▶ _WORK TASK_: Look through the data below and return each line where "December" appears.

Records from a collection

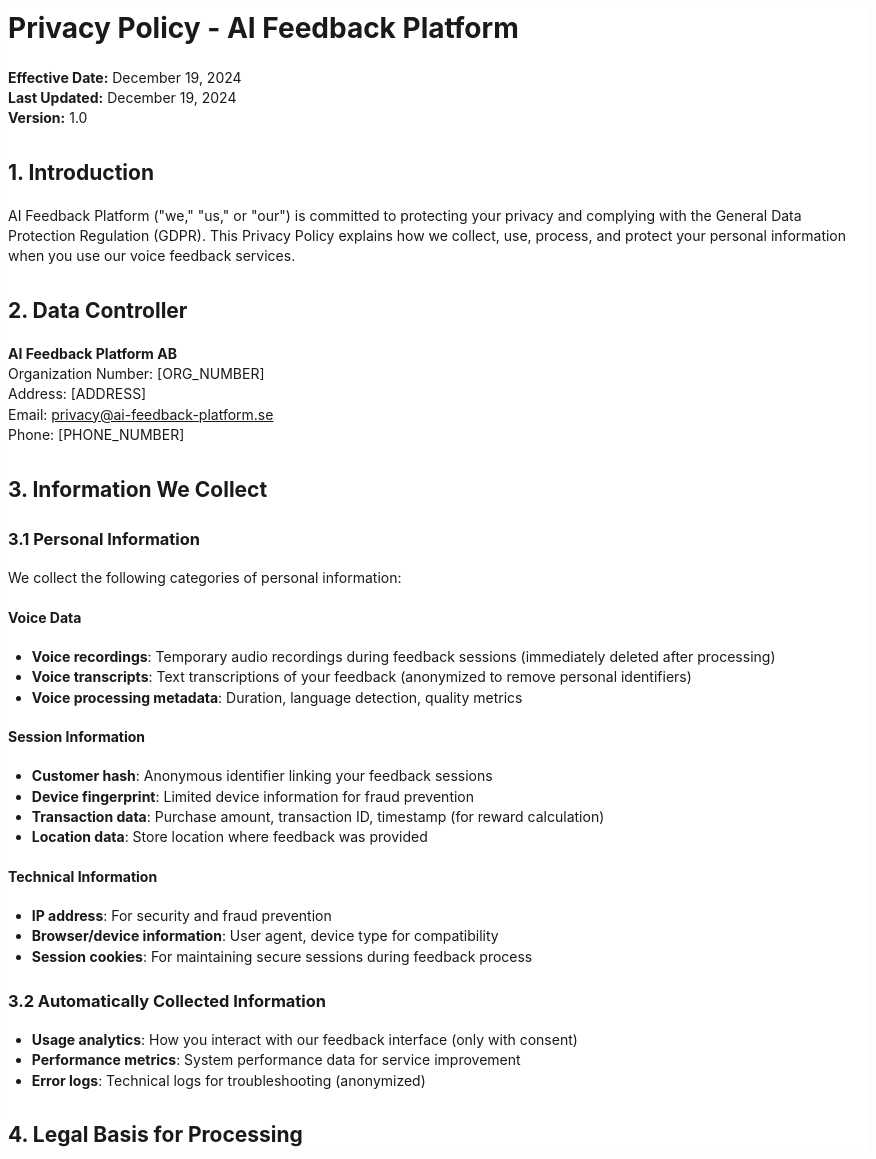 # Privacy Policy - AI Feedback Platform

**Effective Date:** December 19, 2024  
**Last Updated:** December 19, 2024  
**Version:** 1.0  

## 1. Introduction

AI Feedback Platform ("we," "us," or "our") is committed to protecting your privacy and complying with the General Data Protection Regulation (GDPR). This Privacy Policy explains how we collect, use, process, and protect your personal information when you use our voice feedback services.

## 2. Data Controller

**AI Feedback Platform AB**  
Organization Number: [ORG_NUMBER]  
Address: [ADDRESS]  
Email: privacy@ai-feedback-platform.se  
Phone: [PHONE_NUMBER]  

## 3. Information We Collect

### 3.1 Personal Information
We collect the following categories of personal information:

#### Voice Data
- **Voice recordings**: Temporary audio recordings during feedback sessions (immediately deleted after processing)
- **Voice transcripts**: Text transcriptions of your feedback (anonymized to remove personal identifiers)
- **Voice processing metadata**: Duration, language detection, quality metrics

#### Session Information
- **Customer hash**: Anonymous identifier linking your feedback sessions
- **Device fingerprint**: Limited device information for fraud prevention
- **Transaction data**: Purchase amount, transaction ID, timestamp (for reward calculation)
- **Location data**: Store location where feedback was provided

#### Technical Information
- **IP address**: For security and fraud prevention
- **Browser/device information**: User agent, device type for compatibility
- **Session cookies**: For maintaining secure sessions during feedback process

### 3.2 Automatically Collected Information
- **Usage analytics**: How you interact with our feedback interface (only with consent)
- **Performance metrics**: System performance data for service improvement
- **Error logs**: Technical logs for troubleshooting (anonymized)

## 4. Legal Basis for Processing
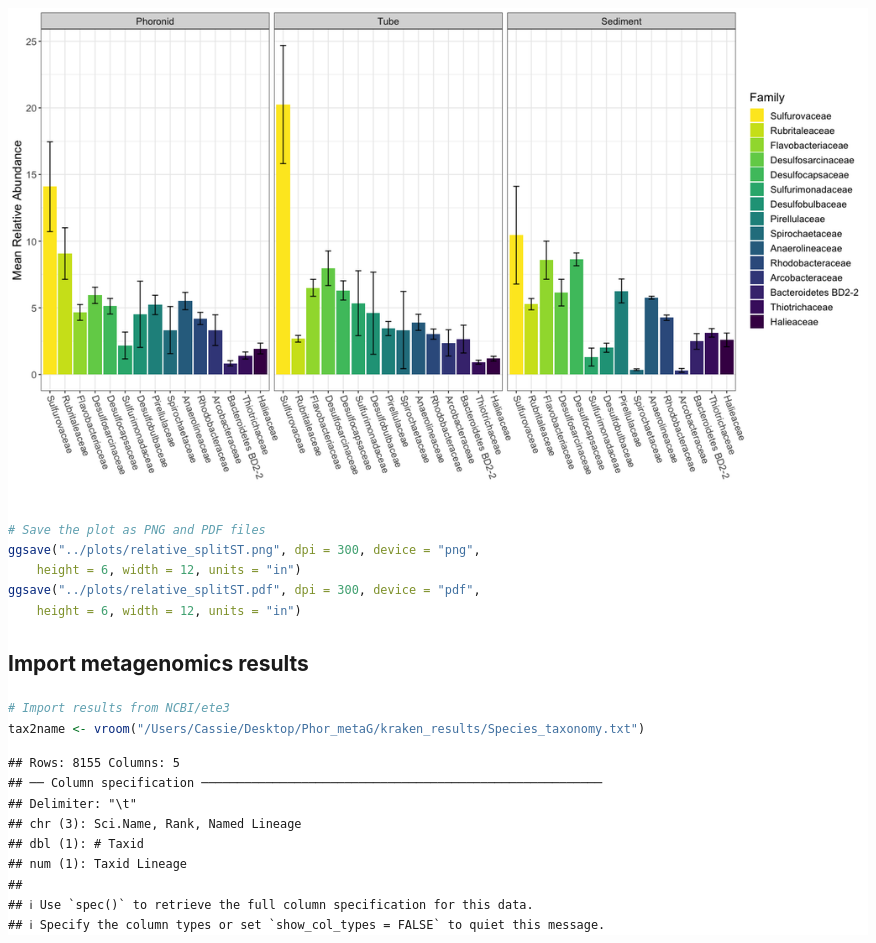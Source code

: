 ![](Phononid_Amplicon_Workflow_files/figure-gfm/plot_RA-2.png)

``` r
# Save the plot as PNG and PDF files
ggsave("../plots/relative_splitST.png", dpi = 300, device = "png",
    height = 6, width = 12, units = "in")
ggsave("../plots/relative_splitST.pdf", dpi = 300, device = "pdf",
    height = 6, width = 12, units = "in")
```

## Import metagenomics results

``` r
# Import results from NCBI/ete3
tax2name <- vroom("/Users/Cassie/Desktop/Phor_metaG/kraken_results/Species_taxonomy.txt")
```

    ## Rows: 8155 Columns: 5
    ## ── Column specification ────────────────────────────────────────────────────────
    ## Delimiter: "\t"
    ## chr (3): Sci.Name, Rank, Named Lineage
    ## dbl (1): # Taxid
    ## num (1): Taxid Lineage
    ## 
    ## ℹ Use `spec()` to retrieve the full column specification for this data.
    ## ℹ Specify the column types or set `show_col_types = FALSE` to quiet this message.
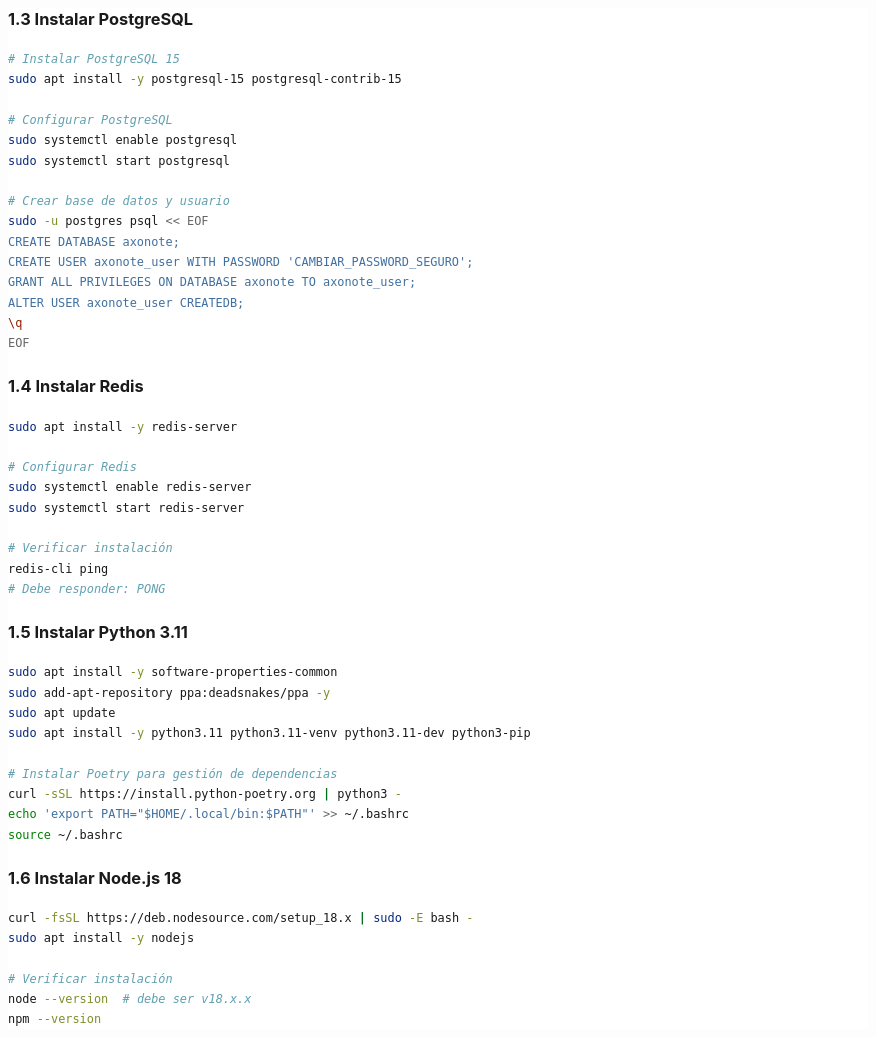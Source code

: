 ### **1.3 Instalar PostgreSQL**
```bash
# Instalar PostgreSQL 15
sudo apt install -y postgresql-15 postgresql-contrib-15

# Configurar PostgreSQL
sudo systemctl enable postgresql
sudo systemctl start postgresql

# Crear base de datos y usuario
sudo -u postgres psql << EOF
CREATE DATABASE axonote;
CREATE USER axonote_user WITH PASSWORD 'CAMBIAR_PASSWORD_SEGURO';
GRANT ALL PRIVILEGES ON DATABASE axonote TO axonote_user;
ALTER USER axonote_user CREATEDB;
\q
EOF
```

### **1.4 Instalar Redis**
```bash
sudo apt install -y redis-server

# Configurar Redis
sudo systemctl enable redis-server
sudo systemctl start redis-server

# Verificar instalación
redis-cli ping
# Debe responder: PONG
```

### **1.5 Instalar Python 3.11**
```bash
sudo apt install -y software-properties-common
sudo add-apt-repository ppa:deadsnakes/ppa -y
sudo apt update
sudo apt install -y python3.11 python3.11-venv python3.11-dev python3-pip

# Instalar Poetry para gestión de dependencias
curl -sSL https://install.python-poetry.org | python3 -
echo 'export PATH="$HOME/.local/bin:$PATH"' >> ~/.bashrc
source ~/.bashrc
```

### **1.6 Instalar Node.js 18**
```bash
curl -fsSL https://deb.nodesource.com/setup_18.x | sudo -E bash -
sudo apt install -y nodejs

# Verificar instalación
node --version  # debe ser v18.x.x
npm --version
```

▶ _TASK RESULT_:
**Effective Date:** December 19, 2024  
**Last Updated:** December 19, 2024  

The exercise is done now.